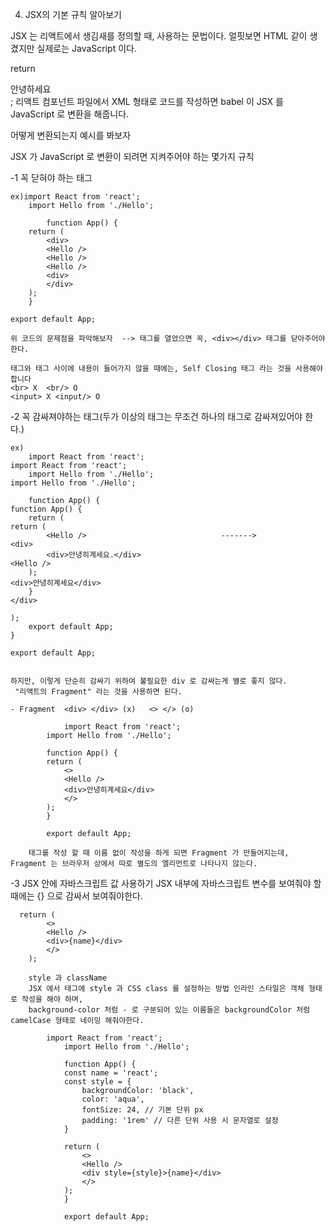 4. JSX의 기본 규칙 알아보기

JSX 는 리액트에서 생김새를 정의할 때, 사용하는 문법이다. 
얼핏보면 HTML 같이 생겼지만 실제로는 JavaScript 이다.

return <div>안녕하세요</div>;
리액트 컴포넌트 파일에서 XML 형태로 코드를 작성하면 babel 이 JSX 를 JavaScript 로 변환을 해줍니다.

어떻게 변환되는지 예시를 봐보자

JSX 가 
JavaScript 로 변환이 되려면 지켜주어야 하는 몇가지 규칙

-1 꼭 닫혀야 하는 태그
    
    ex)import React from 'react';
        import Hello from './Hello';

            function App() {
        return (
            <div>
            <Hello />
            <Hello />
            <Hello />
            <div>
            </div>
        );
        }

    export default App; 

    위 코드의 문제점을 파악해보자  --> 태그를 열었으면 꼭, <div></div> 태그를 닫아주어야 한다.

    태그와 태그 사이에 내용이 들어가지 않을 때에는, Self Closing 태그 라는 것을 사용해야 합니다
    <br> X  <br/> O
    <input> X <input/> O

-2 꼭 감싸져야하는 태그(두가 이상의 태그는 무조건 하나의 태그로 감싸져있어야 한다.)

    ex)
        import React from 'react';                                           import React from 'react';
        import Hello from './Hello';                                         import Hello from './Hello';

        function App() {                                                      function App() {
        return (                                                                return (
            <Hello />                              ------->                         <div>
            <div>안녕히계세요.</div>                                                         <Hello />
        );                                                                                <div>안녕히계세요</div>
        }                                                                           </div>
                                                                                     );
        export default App;                                                          }
                                                                                     export default App;


    하지만, 이렇게 단순히 감싸기 위하여 불필요한 div 로 감싸는게 별로 좋지 않다. 
     "리액트의 Fragment" 라는 것을 사용하면 된다.

    - Fragment  <div> </div> (x)   <> </> (o)

                import React from 'react';
            import Hello from './Hello';

            function App() {
            return (
                <>
                <Hello />
                <div>안녕히계세요</div>
                </>
            );
            }

            export default App;

        태그를 작성 할 때 이름 없이 작성을 하게 되면 Fragment 가 만들어지는데, Fragment 는 브라우저 상에서 따로 별도의 엘리먼트로 나타나지 않는다.


-3 JSX 안에 자바스크립트 값 사용하기
    JSX 내부에 자바스크립트 변수를 보여줘야 할 때에는 {} 으로 감싸서 보여줘야한다.

      return (
            <>
            <Hello />
            <div>{name}</div>
            </>
        );

        style 과 className
        JSX 에서 태그에 style 과 CSS class 를 설정하는 방법 인라인 스타일은 객체 형태로 작성을 해야 하며,
        background-color 처럼 - 로 구분되어 있는 이름들은 backgroundColor 처럼 camelCase 형태로 네이밍 해줘야한다.
           
            import React from 'react';
                import Hello from './Hello';
 
                function App() {
                const name = 'react';
                const style = {
                    backgroundColor: 'black',
                    color: 'aqua',
                    fontSize: 24, // 기본 단위 px
                    padding: '1rem' // 다른 단위 사용 시 문자열로 설정
                }

                return (
                    <>
                    <Hello />
                    <div style={style}>{name}</div>
                    </>
                );
                }

                export default App;

                
            



           
       

        
        
            
           
            
            
       
      

       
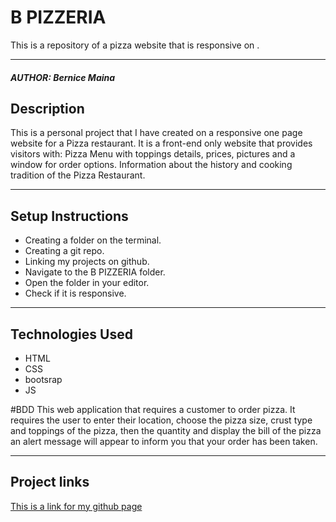 # B PIZZERIA
This is a repository of a pizza website that is responsive on .

*****
##### AUTHOR: Bernice Maina
## Description
This is a personal project that I have created on a
 responsive one page website for a Pizza restaurant. It is a front-end only website that provides visitors with:
Pizza Menu with toppings details, prices, pictures and a  window for order options.
Information about the history and cooking tradition of the Pizza Restaurant.
**********
                
## Setup Instructions
* Creating a folder on the terminal.
* Creating a git repo.
* Linking my projects on github.
* Navigate to the B PIZZERIA folder.
* Open the folder in your editor.
* Check if it is responsive.

*****

## Technologies Used
* HTML
* CSS
* bootsrap
* JS

#BDD
This web application that requires a customer to order pizza. It requires the user to enter their location, choose the pizza size, crust type and toppings of the pizza, then the quantity and display the bill of the pizza an alert message will appear to inform you that your order has been taken. 

 ******
 
## Project links
[This is a link for my github page](https://github.com/Bernice2001/Pizzeria)

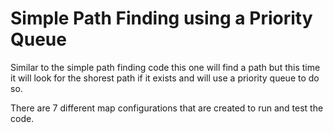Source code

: # Simple Path Finding using a Priority Queue

Similar to the simple path finding code this one will find a path but this time it will look for the shorest path if it exists and will use a priority queue to do so.

There are 7 different map configurations that are created to run and test the code.

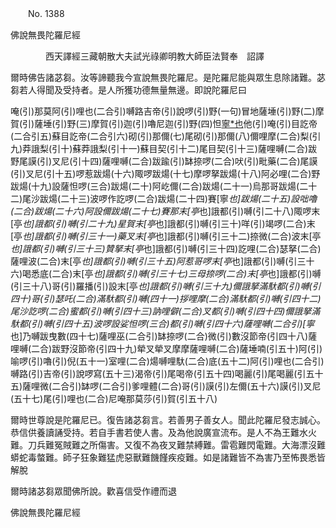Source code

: ﻿　　No. 1388

佛說無畏陀羅尼經

　　　　西天譯經三藏朝散大夫試光祿卿明教大師臣法賢奉　詔譯


爾時佛告諸苾芻。汝等諦聽我今宣說無畏陀羅尼。是陀羅尼能與眾生息除諸難。苾芻若人得聞及受持者。是人所獲功德無量無邊。即說陀羅尼曰

唵(引)那莫阿(引)哩也(二合引)嚩路吉帝(引)說啰(引)野(一句)冒地薩埵(引)野(二)摩賀(引)薩埵(引)野(三)摩賀(引)迦(引)嚕尼迦(引)野(四)怛[寧*也](切身下同)他(引)唵(引)目訖帝(二合引五)蘇目訖帝(二合引六)砌(引)那儞(七)尾砌(引)那儞(八)儞哩摩(二合)梨(引九)莽誐梨(引十)蘇莽誐梨(引十一)蘇目契(引十二)尾目契(引十三)薩哩嚩(二合)跋野尾謨(引)叉尼(引十四)薩哩嚩(二合)跋踰(引)缽捺啰(二合)吠(引)毗藥(二合)尾謨(引)叉尼(引十五)啰惹跋煬(十六)陬啰跋煬(十七)摩啰拏跋煬(十八)阿必哩(二合)野跋煬(十九)設薩怛啰(三合)跋煬(二十)阿屹儞(二合)跋煬(二十一)烏那哥跋煬(二十二)尾沙跋煬(二十三)波啰作訖啰(二合)跋煬(二十四)賽[寧*也]跋煬(二十五)設咄嚕(二合)跋煬(二十六)阿設儞跋煬(二十七)賽那末[亭*也]誐都(引)嚩(引二十八)陬啰末[亭*也]誐都(引)嚩(引二十九)星賀末[亭*也]誐都(引)嚩(引三十)咩(引)竭啰(二合)末[亭*也]誐都(引)嚩(引三十一)藥叉末[亭*也]誐都(引)嚩(引三十二)捺微(二合)波末[亭*也]誐都(引)嚩(引三十三)贊拏末[亭*也]誐都(引)嚩(引三十四)訖哩(二合)瑟拏(二合)薩哩波(二合)末[亭*也]誐都(引)嚩(引三十五)阿惹哥啰末[亭*也]誐都(引)嚩(引三十六)喝悉底(二合)末[亭*也]誐都(引)嚩(引三十七)三母捺啰(二合)末[亭*也]誐都(引)嚩(引三十八)哥(引)羅播(引)設末[亭*也]誐都(引)嚩(引三十九)儞誐拏滿馱都(引)嚩(引四十)哥(引)瑟吒(二合)滿馱都(引)嚩(四十一)拶哩摩(二合)滿馱都(引)嚩(引四十二)尾沙訖啰(二合)蜜都(引)嚩(引四十三)訥哩僻(二合)叉都(引)嚩(引四十四)儞誐拏滿馱都(引)嚩(引四十五)波啰設娑怛啰(三合)都(引)嚩(引四十六)薩哩嚩(二合引)[寧*也]乃嚩跋曳數(四十七)薩哩巫(二合引)缽捺啰(二合)微(引)數沒節帝(引四十八)薩哩嚩(二合)跋野沒節帝(引四十九)犖叉犖叉摩摩薩哩嚩(二合)薩埵喃(引五十)阿(引)喻啰(引)嚕(引)倪(五十一)室哩(二合)煬嚩哩馱(二合)底(五十二)阿(引)哩也(二合引)嚩路(引)吉帝(引)說啰寫(五十三)渴帝(引)尾喝帝(引五十四)喝麗(引)尾喝麗(引五十五)薩哩微(二合引)缽啰(二合引)爹哩體(二合)哥(引)謨(引)左儞(五十六)謨(引)叉尼(五十七)尾(引)哩也(二合)尼唵那莫莎(引)賀(引五十八)

爾時世尊說是陀羅尼已。復告諸苾芻言。若善男子善女人。聞此陀羅尼發志誠心。恭信供養讀誦受持。若自手書若使人書。及為他說廣宣流布。是人不為王難水火難。刀兵難冤賊難之所傷害。又復不為夜叉難禁縛難。雷雹難閃電難。大海漂沒難蟒蛇毒螫難。師子狂象難猛虎惡獸難饑饉疾疫難。如是諸難皆不為害乃至怖畏悉皆解脫

爾時諸苾芻眾聞佛所說。歡喜信受作禮而退

佛說無畏陀羅尼經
_____
Your task
Copy out every line in the listing where the word "react" appears.

Response to the task
    ex)import React from 'react';
        import React from 'react';                                           import React from 'react';
                import React from 'react';
            import React from 'react';
                const name = 'react';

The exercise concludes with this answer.